As far as I can tell, at this moment, the only explanation for the existence of excess energy in any capacitor-like system, be it Bedini's caps and batteries or Meyers fuell cell, is the more than likely existence of a super-polarized dielectricum somewhere between the capacitor plates. It appears that in all these systems electrolytic capacitors are being created, with various qualities, depending on things like the used materials and liquids. However, it is clear that such a polarized dielectricum provides an electric field and that the energy for that comes from the vacuum, as explained by Prof. Turtur: http://www.wbabin.net/physics/turtur1e.pdf (page 10-14).

The key to obtaining this energy source and utilizing it, can be found in Bedini's and Meyers technologies (as well as Stiffler) and the understanding of how an electrolytic capacitor works.

The dielectric layer formed in a normal electrolytic capacitor is very thin, and such that the dielectric breaks down at about 125% of the normal operating voltage. So, normally, the dielectric can never be polarized very strong, because the polarization is induced using a field created by the capacitor plates because of an electron flow from one plate to the other. So, at 125% of the normal operating voltage, the dielectricum shorts out and no further polarization is possible.

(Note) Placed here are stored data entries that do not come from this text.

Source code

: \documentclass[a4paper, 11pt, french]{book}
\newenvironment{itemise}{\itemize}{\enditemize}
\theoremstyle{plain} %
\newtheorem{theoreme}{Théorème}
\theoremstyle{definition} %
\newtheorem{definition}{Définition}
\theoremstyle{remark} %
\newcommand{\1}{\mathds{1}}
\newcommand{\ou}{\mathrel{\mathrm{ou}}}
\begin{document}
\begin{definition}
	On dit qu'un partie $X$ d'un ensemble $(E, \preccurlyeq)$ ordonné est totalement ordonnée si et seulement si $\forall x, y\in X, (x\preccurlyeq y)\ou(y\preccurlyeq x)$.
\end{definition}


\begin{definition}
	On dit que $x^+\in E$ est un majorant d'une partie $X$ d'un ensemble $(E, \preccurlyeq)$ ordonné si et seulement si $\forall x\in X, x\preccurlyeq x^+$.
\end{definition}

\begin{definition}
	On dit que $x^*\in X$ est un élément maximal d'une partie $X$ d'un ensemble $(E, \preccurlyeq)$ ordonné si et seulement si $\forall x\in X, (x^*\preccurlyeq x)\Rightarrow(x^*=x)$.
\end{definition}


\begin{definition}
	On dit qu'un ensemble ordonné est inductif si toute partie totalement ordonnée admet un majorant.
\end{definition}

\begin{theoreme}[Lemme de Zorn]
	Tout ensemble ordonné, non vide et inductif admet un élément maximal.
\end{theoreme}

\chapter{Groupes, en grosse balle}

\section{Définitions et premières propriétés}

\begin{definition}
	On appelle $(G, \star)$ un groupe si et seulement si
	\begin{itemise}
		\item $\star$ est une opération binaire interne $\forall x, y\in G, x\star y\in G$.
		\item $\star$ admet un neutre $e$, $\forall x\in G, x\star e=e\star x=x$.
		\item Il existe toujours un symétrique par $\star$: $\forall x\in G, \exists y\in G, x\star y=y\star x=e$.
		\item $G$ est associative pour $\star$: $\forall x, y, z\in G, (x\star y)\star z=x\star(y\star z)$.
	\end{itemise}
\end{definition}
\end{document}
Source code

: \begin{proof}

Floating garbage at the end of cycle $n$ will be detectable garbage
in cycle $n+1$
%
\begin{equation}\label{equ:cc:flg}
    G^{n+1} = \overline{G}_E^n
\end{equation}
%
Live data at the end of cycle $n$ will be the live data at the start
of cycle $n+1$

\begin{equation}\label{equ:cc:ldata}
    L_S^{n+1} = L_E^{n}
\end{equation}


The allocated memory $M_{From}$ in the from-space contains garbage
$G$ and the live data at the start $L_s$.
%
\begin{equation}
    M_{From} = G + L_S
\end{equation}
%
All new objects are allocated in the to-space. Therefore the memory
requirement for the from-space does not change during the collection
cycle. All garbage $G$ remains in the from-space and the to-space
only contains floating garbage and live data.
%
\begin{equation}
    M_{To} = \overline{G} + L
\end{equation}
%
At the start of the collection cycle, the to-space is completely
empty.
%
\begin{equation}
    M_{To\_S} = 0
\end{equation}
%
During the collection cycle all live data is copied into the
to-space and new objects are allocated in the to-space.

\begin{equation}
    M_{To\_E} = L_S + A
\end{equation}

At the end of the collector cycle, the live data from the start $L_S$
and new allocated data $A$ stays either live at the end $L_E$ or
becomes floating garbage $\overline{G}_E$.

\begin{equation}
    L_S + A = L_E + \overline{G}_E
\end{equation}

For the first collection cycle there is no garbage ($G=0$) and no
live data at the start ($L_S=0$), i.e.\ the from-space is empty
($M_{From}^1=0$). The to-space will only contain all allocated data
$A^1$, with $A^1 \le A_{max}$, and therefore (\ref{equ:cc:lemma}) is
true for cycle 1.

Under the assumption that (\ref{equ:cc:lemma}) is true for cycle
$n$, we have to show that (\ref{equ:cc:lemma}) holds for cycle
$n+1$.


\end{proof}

However, an electro(-magnetic) field can exist of its own, without need for any charge carriers (electrons). So, if you would polarize the dielectricum with an electro-magnetic or electric field, the maximum polarization possible is no longer bound by the dielectric break-down properties of the dielectric.

What you apparantly get then, is a super-polarized dielectricum in between capacitor plates and an electrolyte, which creates an electric field that is much stronger than the field created by the capacitor plates. Since under normal circumstances, these two opposing(!) fields are of comparable strength, the net field in the dielectricum is relatively small or even close to zero, so the polarization inside the dielectricum cannot maintain itself, it is weakened by the field of the capacitor plates.

When the dielectricum is very strongly polarized, however, the field created by the capacitor plates is limited, because at some point the dielectric breaks down and electrons drift from one plate to the other. In other words: the field in between the capacitor plates created by the dielectricum is no longer largely canceled by the field created by the capacitor plates. This has two advantages:
1) the dielectricum can keep its polarization much longer
2) since the electric field created by the polarized dielectricum is no longer largely cancelled out by the field created by the plates, it extends well into the electrolyte fluid, the water.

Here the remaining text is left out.